La segunda falacia es de naturaleza conceptual, y consiste en pensar que el hecho de que nuestros compradores usen nuestra misma moneda hace que la competitividad de nuestros productos no dependa del tipo de cambio. ¡Como si la eurozona fuera una economía cerrada y nuestros productos no tuvieran que competir con otros provenientes de otras áreas monetarias! Si una industria alemana está dudando entre un suministrador norteamericano y otro español ¿cómo no va a afectar el tipo de cambio euro-dólar a la competitividad de nuestro proveedor, por mucho que sus compradores le paguen en euros?
Ni es verdad que exportamos sólo a la eurozona, ni aunque lo hiciéramos ello implicaría que el tipo de cambio es irrelevante. Esto no quiere decir que la idoneidad del tipo de cambio como herramienta de ajuste sea la misma en todas las situaciones y sobre todo, para todos los países. Y es aquí –en el conflicto político entre países potencialmente beneficiarios de un euro débil y países potencialmente perjudicados- donde seguramente tengamos que buscar las causas de la ausencia de una política cambiaria europea más ambiciosa de la que observamos.
¿De dónde deriva la oposición a un euro débil? Fundamentalmente, de Alemania, y por dos motivos fundamentales. Primero, porque no lo necesita: la naturaleza del tipo de bienes que vende en el exterior (bienes muy diferenciados) hace que la competitividad de sus exportaciones dependa menos del tipo de cambio (la sensibilidad del precio al tipo de cambio, o lo que los economistas llaman “pass-through”, no es la misma para todos los productos). A esto se une el hecho de que Alemania dispone de mecanismos de coordinación salarial sólidamente institucionalizados (donde los intereses del sector exportador de la economía juegan un papel central) que garantizan moderación salarial y competitividad exterior sin necesidad de recurrir a devaluaciones externas.

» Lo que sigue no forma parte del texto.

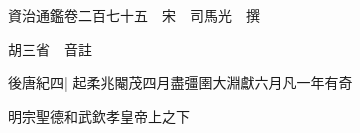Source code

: 






























































資治通鑑卷二百七十五　宋　司馬光　撰

胡三省　音註

後唐紀四|{
	起柔兆閹茂四月盡彊圉大淵獻六月凡一年有奇}


明宗聖德和武欽孝皇帝上之下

Existen por tanto razones estructurales de fondo que permiten a Alemania prescindir de la política cambiaria para asegurar la competitividad internacional de su economía. Y esto explica su obsesión, visible ya en las negociaciones que fraguaron la unión monetaria en los 90, en que el BCE no tuviera bajo ningún concepto el tipo de cambio entre sus objetivos, como acabaron refrendando sus estatutos. Según el Bundesbank alemán, que se enfrentó siempre con éxito a la posición francesa en las negociaciones sobre la moneda única, la ausencia de objetivos cambiarios contribuiría a “despolitizar” las decisiones del Banco y le permitiría centrarse en exclusiva en la lucha contra la inflación. El hecho es que no intervenir en el mercado cambiario, como vemos hoy, es también una decisión política, generadora de ganadores y de perdedores. Conscientes o inconscientes de esto, los líderes europeos institucionalizaron un banco central sin objetivo de tipo de cambio.
En definitiva, el problema de un euro fuerte que dificulta el ajuste en la actual coyuntura económica europea es en parte también el reflejo de un determinado diseño institucional (con un BCE centrado en la inflación, despreocupado del tipo de cambio, sin unión fiscal y sin unión bancaria) hecho a la medida del país que había que convencer para que la unión monetaria saliera adelante, Alemania. Es por ello en cierto sentido injusto cargar todas las culpas del imperfecto diseño del euro en los alemanes: al fin y al cabo, el resto de los europeos les dimos carta blanca para diseñar “su unión monetaria” porque esa era la única unión monetaria que ellos estaban dispuestos a aceptar. Más responsabilidades tendríamos que pedir a los líderes que, fuera de Alemania, aceptaron sin rechistar este diseño sesgado hacia unos determinados intereses y que a estas alturas siguen diciéndonos a modo de justificación que la unión que se decidió era “incompleta” (como si el problema fuera que se traspapelaron algunas partes) o que “se diseñó para los buenos tiempos, no para los malos” (cómo si eso fuera una excusa y no un agravante).